Following is the code snippet i am using
Server process
pthread_mutexattr_t mattr;
int ret = pthread_mutexattr_init (&mattr);
ret = pthread_mutexattr_setpshared (&mattr,
PTHREAD_PROCESS_SHARED);
ret = pthread_mutex_init (&(mutxtestObj->mut_free), &mattr);
Client1
pthread_mutex_lock (&(mutxtestObj->mut_free));
cout<<" \n inside mutx locking ";
testObj->values=10;
..
...
pthread_mutex_unlock(&(mutxtestObj->mut_free));
Client2
pthread_mutex_lock (&(mutxtestObj->mut_free));
cout<<" \n inside mutx locking ";
testObj->values=10;
..
...
pthread_mutex_unlock(&(mutxtestObj->mut_free));
Thanks in advance
Radha G
atexit()
No, because the thread that takes the termination signal may not be the
one that owns the mutex, and therefore can't release it.
The answer is that "this is the way it's supposed to work". A locked
mutex implies broken shared data invariants. If the code terminates
without releasing the mutex, you cannot know that the data is correct,
and a hang on the locked mutex is the best failure mode.
(In general.)
Recent POSIX, however, includes a new "robust" mutex type designed to
address this case for applications that believe they CAN reliably
recover from the failure. You set "robust" type using
pthread_mutexattr_setrobust() on a mutex attributes object, and creating
the mutex with that attributes object.
With a "robust" mutex, the next process/thread to attempt a lock on the
"abandoned" mutex will receive status EOWNDERDEAD informing it of the
fact. It can then attempt to recover the state protected by the mutex
and issue a new mutex function (pthread_mutex_consistent()) that
restores the mutex to normal operation. If the mutex is unlocked WITHOUT
having made that new call, the mutex is assumed "non-recoverable", and
all subsequent attempts to lock the mutex will fail with the status
ENOTRECOVERABLE.
Note that you should be very paranoid about relying on the capability
between fully shared memory (or "largely shared") processes.
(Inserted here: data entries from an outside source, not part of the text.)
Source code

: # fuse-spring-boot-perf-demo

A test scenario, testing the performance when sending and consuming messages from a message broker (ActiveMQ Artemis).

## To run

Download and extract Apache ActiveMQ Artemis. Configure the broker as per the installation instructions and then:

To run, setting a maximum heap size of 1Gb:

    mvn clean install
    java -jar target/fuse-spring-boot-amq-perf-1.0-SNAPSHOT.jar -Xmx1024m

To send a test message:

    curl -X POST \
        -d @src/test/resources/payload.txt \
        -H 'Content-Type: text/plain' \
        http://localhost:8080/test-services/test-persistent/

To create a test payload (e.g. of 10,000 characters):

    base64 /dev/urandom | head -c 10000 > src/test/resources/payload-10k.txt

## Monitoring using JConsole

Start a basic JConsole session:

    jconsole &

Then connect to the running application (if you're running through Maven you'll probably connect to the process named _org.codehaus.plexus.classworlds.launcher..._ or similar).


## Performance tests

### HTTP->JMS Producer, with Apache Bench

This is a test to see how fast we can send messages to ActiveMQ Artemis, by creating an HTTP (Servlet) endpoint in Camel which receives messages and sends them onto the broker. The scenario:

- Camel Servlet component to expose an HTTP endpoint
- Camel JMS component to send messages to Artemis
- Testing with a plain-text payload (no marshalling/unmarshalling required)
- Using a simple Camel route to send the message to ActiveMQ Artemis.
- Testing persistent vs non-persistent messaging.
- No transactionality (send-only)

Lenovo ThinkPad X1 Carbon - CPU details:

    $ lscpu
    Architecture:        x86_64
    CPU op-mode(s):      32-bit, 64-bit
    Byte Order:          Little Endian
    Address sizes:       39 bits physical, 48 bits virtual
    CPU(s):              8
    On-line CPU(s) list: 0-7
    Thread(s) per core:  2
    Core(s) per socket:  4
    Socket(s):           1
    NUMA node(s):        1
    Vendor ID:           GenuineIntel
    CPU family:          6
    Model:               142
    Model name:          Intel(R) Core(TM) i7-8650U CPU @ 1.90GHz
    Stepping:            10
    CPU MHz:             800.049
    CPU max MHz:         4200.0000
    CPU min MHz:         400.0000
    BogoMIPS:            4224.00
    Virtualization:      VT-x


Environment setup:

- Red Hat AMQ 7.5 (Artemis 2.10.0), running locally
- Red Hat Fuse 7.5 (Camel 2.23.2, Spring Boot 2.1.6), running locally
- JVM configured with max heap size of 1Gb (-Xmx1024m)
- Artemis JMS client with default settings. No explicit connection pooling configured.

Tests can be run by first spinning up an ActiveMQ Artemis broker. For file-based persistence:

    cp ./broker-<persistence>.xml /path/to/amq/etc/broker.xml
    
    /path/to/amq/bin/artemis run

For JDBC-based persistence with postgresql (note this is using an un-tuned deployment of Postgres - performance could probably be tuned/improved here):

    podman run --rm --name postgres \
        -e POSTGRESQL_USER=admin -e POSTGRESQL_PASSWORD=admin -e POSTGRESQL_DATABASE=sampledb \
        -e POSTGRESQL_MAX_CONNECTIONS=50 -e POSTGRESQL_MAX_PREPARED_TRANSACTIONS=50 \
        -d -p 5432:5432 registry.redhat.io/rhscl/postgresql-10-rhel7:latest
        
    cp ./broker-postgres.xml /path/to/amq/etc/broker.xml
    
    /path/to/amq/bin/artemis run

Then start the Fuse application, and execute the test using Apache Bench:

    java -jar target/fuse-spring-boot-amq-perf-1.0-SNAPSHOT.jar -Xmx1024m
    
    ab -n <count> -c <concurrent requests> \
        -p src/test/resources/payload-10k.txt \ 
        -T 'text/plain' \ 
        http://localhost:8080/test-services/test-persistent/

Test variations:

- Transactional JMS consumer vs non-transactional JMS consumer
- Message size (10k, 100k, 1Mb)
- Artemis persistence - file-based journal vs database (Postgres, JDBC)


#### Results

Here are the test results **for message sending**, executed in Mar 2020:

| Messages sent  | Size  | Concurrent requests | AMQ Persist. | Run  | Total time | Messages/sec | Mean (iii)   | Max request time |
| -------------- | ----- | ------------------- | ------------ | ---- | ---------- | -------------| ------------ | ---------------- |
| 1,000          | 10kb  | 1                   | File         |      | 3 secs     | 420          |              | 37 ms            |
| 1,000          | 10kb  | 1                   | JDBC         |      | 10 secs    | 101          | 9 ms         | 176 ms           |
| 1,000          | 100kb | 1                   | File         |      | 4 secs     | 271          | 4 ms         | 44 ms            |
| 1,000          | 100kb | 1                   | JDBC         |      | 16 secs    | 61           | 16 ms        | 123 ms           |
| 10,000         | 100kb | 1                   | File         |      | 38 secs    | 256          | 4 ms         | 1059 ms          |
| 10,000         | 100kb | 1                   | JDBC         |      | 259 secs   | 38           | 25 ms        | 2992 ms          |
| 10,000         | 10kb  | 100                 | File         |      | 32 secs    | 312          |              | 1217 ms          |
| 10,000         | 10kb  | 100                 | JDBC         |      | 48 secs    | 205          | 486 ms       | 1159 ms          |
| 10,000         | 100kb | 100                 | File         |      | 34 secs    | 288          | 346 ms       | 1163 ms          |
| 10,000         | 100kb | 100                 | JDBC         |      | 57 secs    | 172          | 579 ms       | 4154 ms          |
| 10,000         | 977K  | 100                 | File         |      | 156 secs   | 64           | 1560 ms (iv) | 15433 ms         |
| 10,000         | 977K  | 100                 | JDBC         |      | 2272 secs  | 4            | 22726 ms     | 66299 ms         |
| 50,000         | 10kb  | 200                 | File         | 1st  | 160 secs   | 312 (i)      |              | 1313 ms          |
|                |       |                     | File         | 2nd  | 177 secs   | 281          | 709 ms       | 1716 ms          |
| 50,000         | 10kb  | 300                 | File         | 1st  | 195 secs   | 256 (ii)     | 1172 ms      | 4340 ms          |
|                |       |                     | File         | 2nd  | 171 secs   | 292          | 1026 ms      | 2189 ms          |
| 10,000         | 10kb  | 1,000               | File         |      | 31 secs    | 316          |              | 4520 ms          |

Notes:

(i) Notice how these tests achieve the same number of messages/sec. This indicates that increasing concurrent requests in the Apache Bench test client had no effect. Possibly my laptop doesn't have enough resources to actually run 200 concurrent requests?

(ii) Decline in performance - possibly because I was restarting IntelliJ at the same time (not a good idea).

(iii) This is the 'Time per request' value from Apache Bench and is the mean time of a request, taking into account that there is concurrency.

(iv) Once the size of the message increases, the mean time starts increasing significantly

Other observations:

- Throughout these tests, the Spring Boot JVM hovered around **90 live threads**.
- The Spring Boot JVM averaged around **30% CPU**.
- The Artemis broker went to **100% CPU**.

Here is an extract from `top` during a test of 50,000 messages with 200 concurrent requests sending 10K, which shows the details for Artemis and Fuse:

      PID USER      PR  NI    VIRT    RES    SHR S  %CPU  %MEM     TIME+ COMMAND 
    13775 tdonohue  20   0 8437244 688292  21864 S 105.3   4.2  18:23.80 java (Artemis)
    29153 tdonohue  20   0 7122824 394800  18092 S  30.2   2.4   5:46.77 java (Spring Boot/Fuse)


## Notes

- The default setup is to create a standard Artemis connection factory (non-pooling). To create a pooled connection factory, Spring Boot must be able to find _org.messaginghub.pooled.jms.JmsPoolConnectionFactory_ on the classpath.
The
"unexpected termination" that abandoned the mutex is likely to be
something like a SIGSEGV, which often implies random memory corruption
that may not be isolated to the data your application might THINK it
needs to recover. (But you're welcome to try...)
Of course you may not find robust mutexes widely available yet...
[...]
Here is some "relevant" information wrt actually implementing robust
synchronization objects:
http://groups.google.com/group/comp.programming.threads/browse_frm/thread/b5775d829f3f1259
http://groups.google.com/group/comp.programming.threads/msg/a2e6d0e5b18a7475
http://groups.google.com/group/comp.programming.threads/browse_frm/thread/38d68d1289352a53
http://groups.google.com/group/comp.programming.threads/browse_frm/thread/7dda9ad554a976a6/
What does POSIX require a standard conforming robust mutex implementation to
do on failure?
The short answer is "precisely what it says".
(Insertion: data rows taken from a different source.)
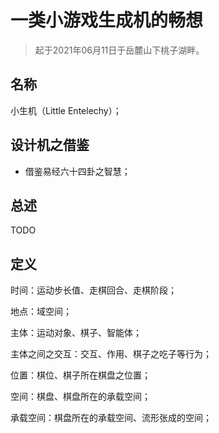 


# 一类小游戏生成机的畅想


> 起于2021年06月11日于岳麓山下桃子湖畔。

## 名称

小生机（Little Entelechy）；



## 设计机之借鉴



- 借鉴易经六十四卦之智慧；




## 总述

TODO



## 定义



时间：运动步长值、走棋回合、走棋阶段；

地点：域空间；

主体：运动对象、棋子、智能体；

主体之间之交互：交互、作用、棋子之吃子等行为；

位置：棋位、棋子所在棋盘之位置；

空间：棋盘、棋盘所在的承载空间；

承载空间：棋盘所在的承载空间、流形张成的空间；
A more useful answer depends on what you really intend to ask.
POSIX provides a list of errors for each function, associating
particular standard error codes with specific failures. POSIX rarely
prohibits implementations from detecting and reporting any OTHER
failures by whatever means seems appropriate; in those rare cases where
it does, the prohibitions are explicit. (For example, the mutex
functions specify "These functions shall not return an error code of
[EINTR]." This doesn't mean simply that if interrupted by a signal the
function must return something else, but that it's not allowed to return
merely because it was interrupted by a signal.)
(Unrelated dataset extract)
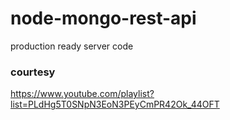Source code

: # node-mongo-rest-api

production ready server code

### courtesy

https://www.youtube.com/playlist?list=PLdHg5T0SNpN3EoN3PEyCmPR42Ok_44OFT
Obviously, robust mutexes add the specific new failure codes EOWNERDEAD
and ENOTRECOVERABLE to pthread_mutex_lock(), pthread_mutex_trylock(),
and pthread_mutex_timedlock(). EOWNERDEAD replaces the normal behavior
of blocking, failing with EAGAIN, or timing out when the mutex is locked
but the current owner no longer exists. The pthread_mutex_consistent()
function must return EINVAL if the mutex is not valid, is not a robust
mutex, or if the mutex "does not protect an inconsistent state" (i.e.,
has not been abandoned by a terminated process).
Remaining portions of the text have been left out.